貴田 判断基準と判断スピードは今までに感じたことのないレベルでしたね。特に刺激を受けたのが久保建英選手で、初めて会ったときからオーラが違っているというか。トレーニング中も判断スピードが際立っていたり、攻撃面に関して驚くことばかりでした。
――話をする機会も?
貴田 はい、できました。「筋トレも大事だけど、まずは体幹を鍛えたほうがいい」っていうアドバイスをもらいました。
――試合やチームの雰囲気などに関しては、どうでした?
貴田 今回、2試合観戦させてもらったんですけど、2試合目のイラク戦は完全アウェイで、Jリーグでは感じられないような雰囲気でした。後ろに座っていた相手サポーターから僕らもすごく煽られましたし、これがワールドカップだったら雰囲気はもっとすごいんだろうなって。自分も国を背負って戦いたいって思いましたし、U-20ワールドカップで優勝するのは15歳のときからスタッフや仲間たちと目標にしていることなので、そこへの思いも強まりましたね。
「うまさを備えた選手になりたい」
――いよいよアルゼンチンでの挑戦が始まります。身近な目標は? 今、どんなことを思い描いていますか?
貴田 最初はセカンドチームだと思うので、早いうちにトップチームに上がって点を取ることを今は目標にしています。でも、行ってみないとわからないので、まずは早くプレーしたいです。
――もともとストライカーだけど、グランパスではシャドーもやってプレーの幅を広げました。でも、最終的にはセンターフォワードにこだわっていきたい?
貴田 ユースのときはセンターフォワードしかできなかったんですけど、トップに行って、健太さんにシャドーで起用してもらって、シャドーの楽しさを感じました。

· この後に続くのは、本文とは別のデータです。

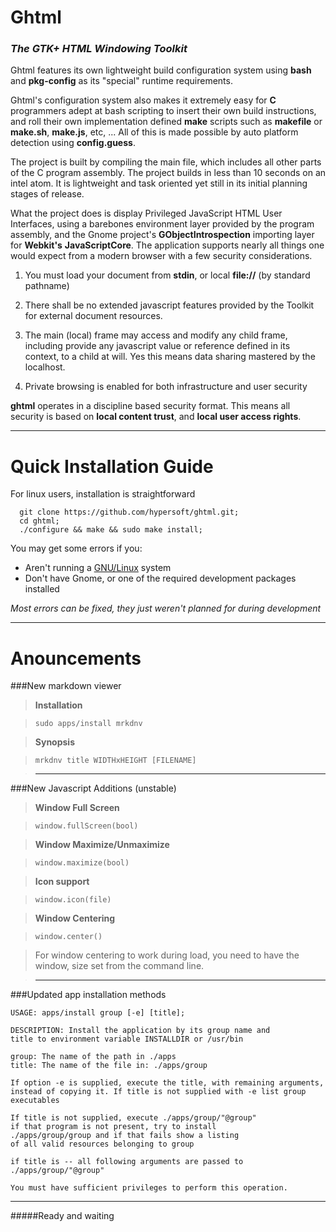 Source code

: Ghtml
=====

### *The GTK+ HTML Windowing Toolkit*

Ghtml features its own lightweight build configuration system using **bash** and 
**pkg-config** as its "special" runtime requirements.

Ghtml's configuration system also makes it extremely easy for **C** programmers 
adept at bash scripting to insert their own build instructions, and roll their 
own implementation defined **make** scripts such as **makefile** or **make.sh**,
**make.js**, etc, ... All of this is made possible by auto platform detection 
using **config.guess**.

The project is built by compiling the main file, which includes all other parts 
of the C program assembly. The project builds in less than 10 seconds on an 
intel atom. It is lightweight and task oriented yet still in its initial 
planning stages of release.

What the project does is display Privileged JavaScript HTML User Interfaces,
using a barebones environment layer provided by the program assembly, and the 
Gnome project's **GObjectIntrospection** importing layer for **Webkit's** 
**JavaScriptCore**. The application supports nearly all things one would expect 
from a modern browser with a few security considerations.

 1. You must load your document from **stdin**, or local **file://** 
	(by standard pathname)

 2. There shall be no extended javascript features provided by the Toolkit for 
	external document resources.

 3. The main (local) frame may access and modify any child frame, including 
	provide any javascript value or reference defined in its context, to a 
	child at will. Yes this means data sharing mastered by the localhost.

 4. Private browsing is enabled for both infrastructure and user security

**ghtml** operates in a discipline based security format. This means all 
security is based on **local content trust**, and **local user access rights**.

***
Quick Installation Guide
=====

For linux users, installation is straightforward

	  git clone https://github.com/hypersoft/ghtml.git;
	  cd ghtml;
	  ./configure && make && sudo make install;


You may get some errors if you:

* Aren't running a [GNU/Linux](http://www.gnu.org/gnu/linux-and-gnu.html) system
* Don't have Gnome, or one of the required development packages installed
  

*<note>Most errors can be fixed, they just weren't planned for during development</note>*

***
Anouncements
============

###New markdown viewer

>	**Installation**

>	`sudo apps/install mrkdnv`

>	**Synopsis**

>	`mrkdnv title WIDTHxHEIGHT [FILENAME]`

>	<hr>

###New Javascript Additions <note>(unstable)</note>

>	**Window Full Screen**
  
>	`window.fullScreen(bool)`

>	**Window Maximize/Unmaximize**

>	`window.maximize(bool)`

>	**Icon support**

>	`window.icon(file)`

>	**Window Centering**

>	`window.center()`

>	<note>For window centering to work during load, you need to have the window, size set from the command line.</note>

>	<hr>

###Updated app installation methods

	USAGE: apps/install group [-e] [title];
	  
	DESCRIPTION: Install the application by its group name and
	title to environment variable INSTALLDIR or /usr/bin
	  
	group: The name of the path in ./apps
	title: The name of the file in: ./apps/group
	  
	If option -e is supplied, execute the title, with remaining arguments,
	instead of copying it. If title is not supplied with -e list group executables
	  
	If title is not supplied, execute ./apps/group/"@group"
	if that program is not present, try to install
	./apps/group/group and if that fails show a listing
	of all valid resources belonging to group
	  
	if title is -- all following arguments are passed to
	./apps/group/"@group"
	  
	You must have sufficient privileges to perform this operation.

<hr>
#####Ready and waiting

ひとつのポジションしかできないようだと、この先生き残っていけないと思うし、複数のポジションをこなすことの大切さも感じていて。目指す選手像として、点を取ることが一番ですけど、それ以外にもアシストだったり、チャンスメイクできるような、うまさを備えた選手になりたいので。だから、点にこだわりながらも、最低でもふたつのポジションをこなせる選手になりたいと思います。
――その後は、アルゼンチンからヨーロッパに羽ばたくという、他の人とは違うルートで世界を目指す?
貴田 そうですね。南米で成長して自分のスタイルを確立させて、ヨーロッパに移籍して、チャンピオンズリーグやワールドカップで活躍したいっていう目標があります。個人としては、世界一のサッカー選手になることが最大の夢なので、その夢に向けてまずはアルゼンチンで頑張ります。